Even when there is a debate, Faulconer seems somehow to avoid direct questioning. During the first debate last week on Spanish-language network Univision, delays in translating the discussion forced the station to cut two segments from the hour-long forum (a half hour broadcast live and another half-hour live-streamed online), including the portion where each candidate would have an opportunity to ask a question of their competition.
“We learned a lot,” news director Lourdes Sandoval told Spin Cycle. “Last time we had a debate it was [city councilmember] David Alvarez and Mayor Faulconer, so only one translation was needed because Mr. Alvarez speaks Spanish fluently. It was easier and really fast paced. This time we found with three candidates, it was a challenge. There were some gaps where the candidates were speaking over each other, and the translation was terrible.

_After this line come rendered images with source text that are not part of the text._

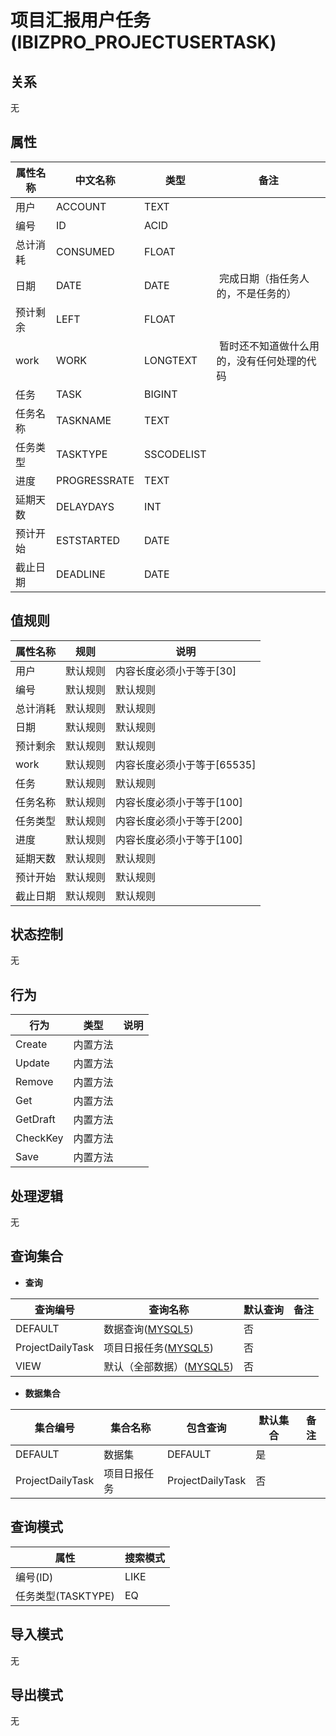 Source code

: # 项目汇报用户任务(IBIZPRO_PROJECTUSERTASK)

  

## 关系
无

## 属性

| 属性名称        |    中文名称    | 类型     |  备注  |
| --------   |------------| -----   |  -------- | 
|用户|ACCOUNT|TEXT|&nbsp;|
|编号|ID|ACID|&nbsp;|
|总计消耗|CONSUMED|FLOAT|&nbsp;|
|日期|DATE|DATE|&nbsp;完成日期（指任务人的，不是任务的）|
|预计剩余|LEFT|FLOAT|&nbsp;|
|work|WORK|LONGTEXT|&nbsp;暂时还不知道做什么用的，没有任何处理的代码|
|任务|TASK|BIGINT|&nbsp;|
|任务名称|TASKNAME|TEXT|&nbsp;|
|任务类型|TASKTYPE|SSCODELIST|&nbsp;|
|进度|PROGRESSRATE|TEXT|&nbsp;|
|延期天数|DELAYDAYS|INT|&nbsp;|
|预计开始|ESTSTARTED|DATE|&nbsp;|
|截止日期|DEADLINE|DATE|&nbsp;|

## 值规则
| 属性名称    | 规则    |  说明  |
| --------   |------------| ----- | 
|用户|默认规则|内容长度必须小于等于[30]|
|编号|默认规则|默认规则|
|总计消耗|默认规则|默认规则|
|日期|默认规则|默认规则|
|预计剩余|默认规则|默认规则|
|work|默认规则|内容长度必须小于等于[65535]|
|任务|默认规则|默认规则|
|任务名称|默认规则|内容长度必须小于等于[100]|
|任务类型|默认规则|内容长度必须小于等于[200]|
|进度|默认规则|内容长度必须小于等于[100]|
|延期天数|默认规则|默认规则|
|预计开始|默认规则|默认规则|
|截止日期|默认规则|默认规则|

## 状态控制

无


## 行为
| 行为    | 类型    |  说明  |
| --------   |------------| ----- | 
|Create|内置方法|&nbsp;|
|Update|内置方法|&nbsp;|
|Remove|内置方法|&nbsp;|
|Get|内置方法|&nbsp;|
|GetDraft|内置方法|&nbsp;|
|CheckKey|内置方法|&nbsp;|
|Save|内置方法|&nbsp;|

## 处理逻辑
无

## 查询集合

* **查询**

| 查询编号 | 查询名称       | 默认查询 |   备注|
| --------  | --------   | --------   | ----- |
|DEFAULT|数据查询([MYSQL5](../../appendix/query_MYSQL5.md#IbzproProjectUserTask_Default))|否|&nbsp;|
|ProjectDailyTask|项目日报任务([MYSQL5](../../appendix/query_MYSQL5.md#IbzproProjectUserTask_ProjectDailyTask))|否|&nbsp;|
|VIEW|默认（全部数据）([MYSQL5](../../appendix/query_MYSQL5.md#IbzproProjectUserTask_View))|否|&nbsp;|

* **数据集合**

| 集合编号 | 集合名称   |  包含查询  | 默认集合 |   备注|
| --------  | --------   | -------- | --------   | ----- |
|DEFAULT|数据集|DEFAULT|是|&nbsp;|
|ProjectDailyTask|项目日报任务|ProjectDailyTask|否|&nbsp;|

## 查询模式
| 属性      |    搜索模式     |
| --------   |------------|
|编号(ID)|LIKE|
|任务类型(TASKTYPE)|EQ|

## 导入模式
无


## 导出模式
无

We slowed down the pace so the translators could do their job.”
When Alvarez and Faulconer ran for mayor to replace Bob Filner in 2014, the two sides agreed to six televised debates, although one was canceled when Alvarez felt a proposed moderator was biased.
Former councilmember Donna Frye said she recalled “at least 10 or more” pre-primary debates with eventual mayoral victor Jerry Sanders and nine others in 2005—“morning debates and evening debates and TV debates and radio debates.”
City attorney candidate Gil Cabrera said he’s participated in a half-dozen debates with another eight pending prior to June 7. “I feel like we’ll do more than three in the two-week period surrounding today,” he said.
So why such a debate drought in the mayor’s race? Fear of Faulconer’s minimum-wage veto coming up? Roe, in the podcast, said that won’t be “a vote-determinative issue for most voters.” But Harris countered that a recent poll he heard about suggested that Faulconer “was there when minimum wage passed.”
Oh, he was there all right. Just not participating.